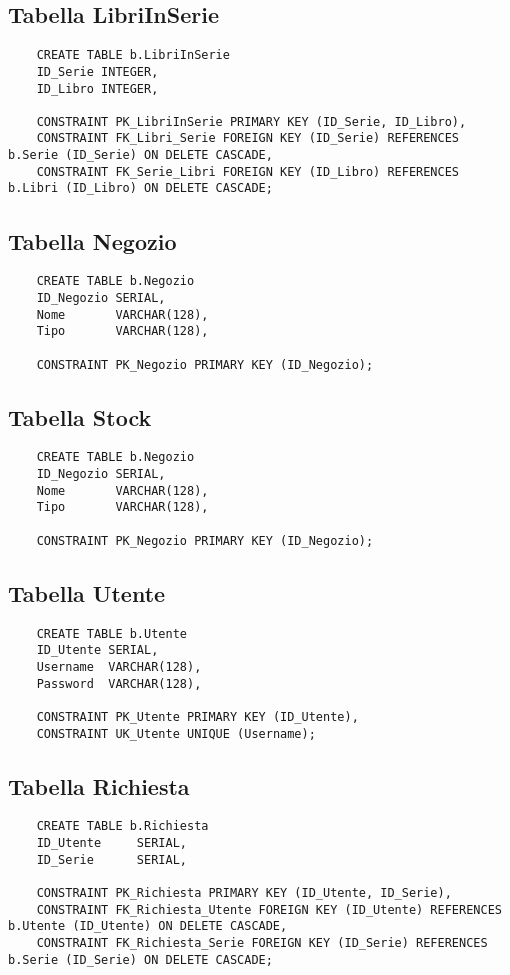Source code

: \newpage

\subsection{Tabella LibriInSerie}
\begin{lstlisting}
    CREATE TABLE b.LibriInSerie
    ID_Serie INTEGER,
    ID_Libro INTEGER,

    CONSTRAINT PK_LibriInSerie PRIMARY KEY (ID_Serie, ID_Libro),
    CONSTRAINT FK_Libri_Serie FOREIGN KEY (ID_Serie) REFERENCES b.Serie (ID_Serie) ON DELETE CASCADE,
    CONSTRAINT FK_Serie_Libri FOREIGN KEY (ID_Libro) REFERENCES b.Libri (ID_Libro) ON DELETE CASCADE;
\end{lstlisting}

\subsection{Tabella Negozio}
\begin{lstlisting}
    CREATE TABLE b.Negozio
    ID_Negozio SERIAL,
    Nome       VARCHAR(128),
    Tipo       VARCHAR(128),

    CONSTRAINT PK_Negozio PRIMARY KEY (ID_Negozio);
\end{lstlisting}

\subsection{Tabella Stock}
\begin{lstlisting}
    CREATE TABLE b.Negozio
    ID_Negozio SERIAL,
    Nome       VARCHAR(128),
    Tipo       VARCHAR(128),

    CONSTRAINT PK_Negozio PRIMARY KEY (ID_Negozio);
\end{lstlisting}

\subsection{Tabella Utente}
\begin{lstlisting}
    CREATE TABLE b.Utente
    ID_Utente SERIAL,
    Username  VARCHAR(128),
    Password  VARCHAR(128),

    CONSTRAINT PK_Utente PRIMARY KEY (ID_Utente),
    CONSTRAINT UK_Utente UNIQUE (Username);
\end{lstlisting}

\newpage

\subsection{Tabella Richiesta}
\begin{lstlisting}
    CREATE TABLE b.Richiesta
    ID_Utente     SERIAL,
    ID_Serie      SERIAL,

    CONSTRAINT PK_Richiesta PRIMARY KEY (ID_Utente, ID_Serie),
    CONSTRAINT FK_Richiesta_Utente FOREIGN KEY (ID_Utente) REFERENCES b.Utente (ID_Utente) ON DELETE CASCADE,
    CONSTRAINT FK_Richiesta_Serie FOREIGN KEY (ID_Serie) REFERENCES b.Serie (ID_Serie) ON DELETE CASCADE;
\end{lstlisting}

#####

→ Work required: Each line above that contains the word "CASCADE" should be returned.

→ Result below:
    CONSTRAINT FK_Libri_Serie FOREIGN KEY (ID_Serie) REFERENCES b.Serie (ID_Serie) ON DELETE CASCADE,
    CONSTRAINT FK_Serie_Libri FOREIGN KEY (ID_Libro) REFERENCES b.Libri (ID_Libro) ON DELETE CASCADE;
    CONSTRAINT FK_Richiesta_Utente FOREIGN KEY (ID_Utente) REFERENCES b.Utente (ID_Utente) ON DELETE CASCADE,
    CONSTRAINT FK_Richiesta_Serie FOREIGN KEY (ID_Serie) REFERENCES b.Serie (ID_Serie) ON DELETE CASCADE;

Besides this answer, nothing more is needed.